- Welcome to my public diary ✨
- Posts
- Failure to launch
Failure to launch
As I sifted through my trauma, I revealed a lot about how I grew up. The main thing that stood out was that my parents set me up to fail. They did this by making me dependent on them for everything so I could never learn how to live my own life.
Everything had to be approved by them. What I ate, what clothes I wore, who I spent time with, what activities I did, and what I did in the house. I always had to account for my time. I didn’t get my license until 18 because my parents refused to let me. It was too much “freedom.” Even now, my parents refuse to remove the student driver sticker from their car. I’m 24.
When I tried to get my first job in high school, my parents pushed back constantly. They didn’t want me to work or earn my own money. I eventually did get a summer job and my parents allowed me to open a savings account. But I couldn’t access the money nor use a debit card to use my money.
They required me to run every purchase by them, and even now, they question me when I use my money without asking them first (though this has changed since I wrote this). I never learned how to properly spend and save money because the minute I had freedom I bought everything I wasn’t allowed to.
This controlling behavior only taught me how to work around them and lie. When they asked, I would lie about how much money was in my bank account so they wouldn’t know I was spending money. I would lie about my grades if they didn’t reach their impossible standards. I would lie about how much shopping I did.
It was confusing to be treated this way when my parents also expected me to be a mature adult. They would put me in the middle of their arguments, use me as emotional support, require me to fill out government forms for them and put adult expectations on me. Then they turn around and treat me like a child.
I was an adult when it benefitted them, but a child when it benefitted me.
However, I can only blame them so much. I wanted to fit the role so I would do everything for them. I would take over tasks and make things easier for them. Always to my detriment. I would lie so they only heard what they wanted to hear.
Breaking out of this meant breaking out of my people-pleasing tendencies. It’s so easy to do what others ask you to do, but at some point, I had to start making choices and decisions for myself. I was letting my parents walk all over me all in the name of keeping the peace and not wanting to make them upset. I had to start being honest with myself and with them.
I had to learn that sometimes people just need to be upset.
As I’m shifting and forcing my parents to figure things out themselves, I can see them respecting me more. I don’t give in anymore, I stand my ground. I uphold my boundaries and respect myself enough not to allow pushback.
I used to worry more about how other people felt and pushed my feelings down. Keeping the peace was always more important, but the people I was keeping the peace for didn’t care about my feelings. I had to start caring about myself and the things that I wanted. No one was going to do that for me. I was spending my time blaming my parents for holding me back, but the blame was also holding me back. I had to choose to be free of it.

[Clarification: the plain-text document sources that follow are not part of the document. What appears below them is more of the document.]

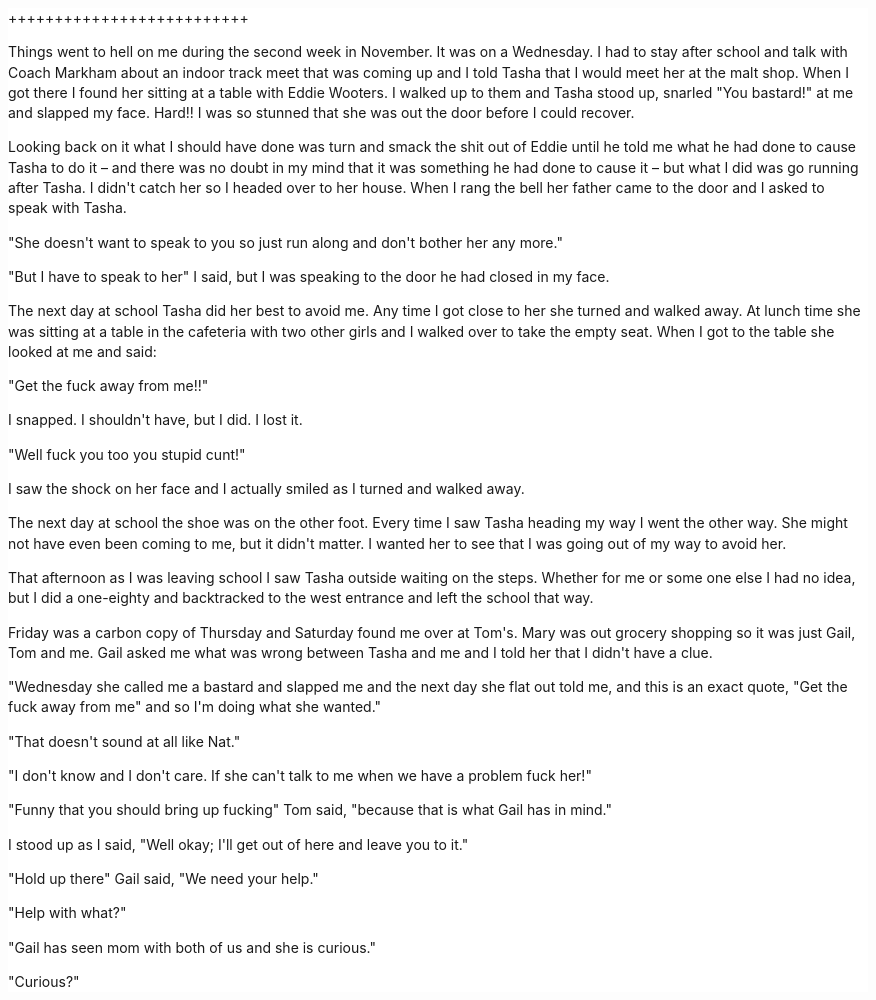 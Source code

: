++++++++++++++++++++++++++ 

Things went to hell on me during the second week in November. It was on a Wednesday. I had to stay after school and talk with Coach Markham about an indoor track meet that was coming up and I told Tasha that I would meet her at the malt shop. When I got there I found her sitting at a table with Eddie Wooters. I walked up to them and Tasha stood up, snarled "You bastard!" at me and slapped my face. Hard!! I was so stunned that she was out the door before I could recover. 

Looking back on it what I should have done was turn and smack the shit out of Eddie until he told me what he had done to cause Tasha to do it – and there was no doubt in my mind that it was something he had done to cause it – but what I did was go running after Tasha. I didn't catch her so I headed over to her house. When I rang the bell her father came to the door and I asked to speak with Tasha. 

"She doesn't want to speak to you so just run along and don't bother her any more." 

"But I have to speak to her" I said, but I was speaking to the door he had closed in my face. 

The next day at school Tasha did her best to avoid me. Any time I got close to her she turned and walked away. At lunch time she was sitting at a table in the cafeteria with two other girls and I walked over to take the empty seat. When I got to the table she looked at me and said: 

"Get the fuck away from me!!" 

I snapped. I shouldn't have, but I did. I lost it. 

"Well fuck you too you stupid cunt!" 

I saw the shock on her face and I actually smiled as I turned and walked away. 

The next day at school the shoe was on the other foot. Every time I saw Tasha heading my way I went the other way. She might not have even been coming to me, but it didn't matter. I wanted her to see that I was going out of my way to avoid her. 

That afternoon as I was leaving school I saw Tasha outside waiting on the steps. Whether for me or some one else I had no idea, but I did a one-eighty and backtracked to the west entrance and left the school that way. 

Friday was a carbon copy of Thursday and Saturday found me over at Tom's. Mary was out grocery shopping so it was just Gail, Tom and me. Gail asked me what was wrong between Tasha and me and I told her that I didn't have a clue. 

"Wednesday she called me a bastard and slapped me and the next day she flat out told me, and this is an exact quote, "Get the fuck away from me" and so I'm doing what she wanted." 

"That doesn't sound at all like Nat." 

"I don't know and I don't care. If she can't talk to me when we have a problem fuck her!" 

"Funny that you should bring up fucking" Tom said, "because that is what Gail has in mind." 

I stood up as I said, "Well okay; I'll get out of here and leave you to it." 

"Hold up there" Gail said, "We need your help." 

"Help with what?" 

"Gail has seen mom with both of us and she is curious." 

"Curious?"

My parents aren’t completely blameless, but I can’t operate from a place of blaming others for where I am. It’s up to me to take my life back.
Currently Consuming
Reading
A case on BTS (super cool btw)….but someone recommend a good book to read please I need fun fiction right now.
Watching
Tell Me Lies on Hulu
Spoiler alert but Lucy was so valid for slapping Diana…..idc!!!!!
Nobody Wants This on Netflix
I saw Adam Brody + Kristin Bell and absolutely wanted this
Listening
All My Love by Noah Kahan
Burton St. by OSTON
My notes app this week
Song lyrics that resonated with me
“Got my dreams, got my life, got my love, got my friends, got the sunshine above” - Natasha Bedingfield, Happy
“Compare where you are and where you want to be and you’ll get nowhere” - Sara Bareilles, Uncharted
“All I feel is free now” - Gracie Abrams, Free Now
See ya!
Thanks for reading, and I’ll see you next week!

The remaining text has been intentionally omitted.